Chez les agriculteurs retraités c’est le discours de la productivité et de la mutation des pratiques qui domine. Ils s’en tiennent globalement à une vision de la « mauvaise herbe » qui contrecarre économiquement, mais aussi socialement, l’idée valorisante d’un champ « propre ». Chez les agriculteurs en activité que nous avons rencontrés (et donc partiellement sensibilisés à la question), les plantes messicoles ne sont pas une préoccupation : elles sont une des composantes « naturelles » de leur quotidien et il faut « faire avec ». Pour autant, elles sont l’occasion de développer un argumentaire en faveur d’une agriculture bio ou raisonnée et de faire état d’engagements sociaux  ou de revendications idéologiques.

Ces prises de position ne doivent pas occulter des réalités d’un autre ordre où l’esthétique et l’émotionnel sont aussi vecteurs de décisions.

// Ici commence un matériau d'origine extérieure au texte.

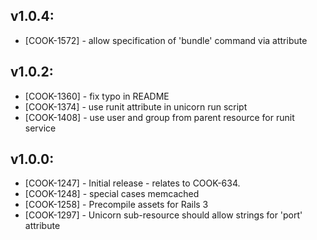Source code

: ## v1.0.4:

* [COOK-1572] - allow specification of 'bundle' command via attribute

## v1.0.2:

* [COOK-1360] - fix typo in README
* [COOK-1374] - use runit attribute in unicorn run script
* [COOK-1408] - use user and group from parent resource for runit
  service

## v1.0.0:

* [COOK-1247] - Initial release - relates to COOK-634.
* [COOK-1248] - special cases memcached
* [COOK-1258] - Precompile assets for Rails 3
* [COOK-1297] - Unicorn sub-resource should allow strings for 'port' attribute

Dans le même temps, le « propre » a changé de visage : la présence de plantes messicoles dans une parcelle serait la marque d’un travail respectueux du sol et de la qualité de ce dernier. De plantes à éradiquer, les plantes messicoles acquièrent le statut d’indicatrices d’une agriculture différente, plus soucieuse de l’environnement. En filigrane, la notion de biodiversité des champs cultivés prend peu à peu corps. Les plantes messicoles deviennent alors un indice du changement des mentalités et du rapport des agriculteurs à la « terre nourricière » mais aussi à leur propre travail.

 

Objet encore en construction, les messicoles mêlent donc les interrogations qui invitent à penser les rapports entre sauvage et cultivé, entre écologie et agriculture, entre responsabilité et culpabilité, et questionnent plus largement notre rapport à la nature. Outre l’intérêt qu’on leur porte pour elles-mêmes, elles sont le biais d’expression de convictions qui les dépassent et touchent à des choix de vie et de société.

 

Garetta, R., Morisson B.,  Cambecèdes, J. & Rodriguez, A., (2019). Indésirables, tolérées, revendiquées : à chacun ses plantes messicoles. Perceptions des acteurs du monde agricole vis-à-vis des plantes des moissons. Agronomie, environnement & sociétés, 9(2), 187-193.